🤖 AI Summary
This work addresses the persistent challenge in neural decompilation—namely, the generation of semantically incorrect or syntactically invalid code that fails to faithfully reconstruct the original high-level source program. To overcome this limitation, the study introduces, for the first time, a compiler feedback mechanism integrated into the neural decompilation pipeline, coupled with an automated search-based optimization algorithm to iteratively refine model outputs. This approach substantially enhances semantic correctness while preserving high fidelity to the original source code. Evaluated on the ExeBench Real -O2 dataset, the method elevates decompilation success rates from 26.0% to 83.9%. Notably, it remains effective even when applied to weaker neural decompilers, demonstrating broad applicability and practical utility across diverse model capabilities.
📝 Abstract
Decompilers are useful tools used in reverse engineering to understand compiled source code. Reconstructing source code from compiled binaries is a challenging task, because high-level syntax, identifiers, and custom data types are generally lost as the compiler translates human-readable code to low-level machine code.
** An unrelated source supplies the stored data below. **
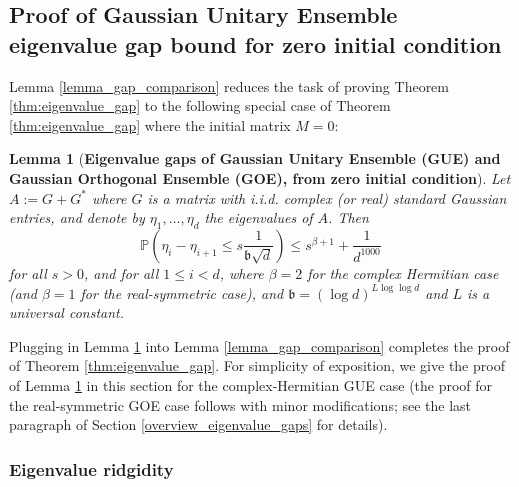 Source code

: \documentclass[11pt,letterpaper]{article}
\newtheorem{lemma}[theorem]{Lemma}
\begin{document}
\subsection{Proof of Gaussian Unitary Ensemble eigenvalue gap bound for zero initial condition}




 Lemma \ref{lemma_gap_comparison} reduces the task of proving Theorem \ref{thm:eigenvalue_gap} to the following special case of Theorem \ref{thm:eigenvalue_gap} where the initial matrix $M = 0$:

\begin{lemma}[\bf Eigenvalue gaps of  Gaussian Unitary Ensemble (GUE) and Gaussian Orthogonal Ensemble (GOE), from zero initial condition]\label{lemma_GUE_gaps}
%
%
%
Let $A := G + G^\ast$ where $G$ is a matrix with i.i.d. complex (or real) standard Gaussian entries, and denote by $\eta_1,\ldots, \eta_d$ the eigenvalues of $A$.
%
Then
%
%
$$
    \mathbb{P}\left(\eta_i - \eta_{i+1} \leq s \frac{1}{\mathfrak{b}\sqrt{d}}\right) \leq s^{\beta +1} + \frac{1}{d^{1000}}$$ for all $s>0$, and for all $1\leq i < d$,
where $\beta=2$ for the complex Hermitian case (and $\beta=1$ for the real-symmetric case), and $\mathfrak{b} = (\log d)^{ L\log \log d}$ and $L$ is a universal constant.
%
\end{lemma}

\noindent Plugging in Lemma \ref{lemma_GUE_gaps} into Lemma \ref{lemma_gap_comparison} completes the proof of Theorem \ref{thm:eigenvalue_gap}.
%
 For simplicity of exposition, we give the proof of Lemma \ref{lemma_GUE_gaps} in this section for the complex-Hermitian GUE case (the proof for the real-symmetric GOE case follows with minor modifications; see the last paragraph of Section \ref{overview_eigenvalue_gaps} for details).


\subsubsection{Eigenvalue ridgidity}
%
%
\end{document}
Deterministic decompilers are useful tools for binary analysis, but can struggle to infer idiomatic syntax and identifier names. Generative AI models are a natural fit for reconstructing high-level syntax, identifiers, and types, but they can still suffer by hallucinating improper programming constructs and semantics. Instead of attempting to improve neural decompilers with more data and more training, we argue that compiler feedback can be used to dramatically improve the semantic correctness of neural decompiler outputs via search. Our system, Decaf (DECompilation with Automated Feedback), raises the neural decompilation rate from 26.0% on ExeBench to 83.9% on the Real -O2 split without sacrificing similarity to the original source code. We also find our automatic feedback methodology is highly effective for improving weaker neural decompilation models.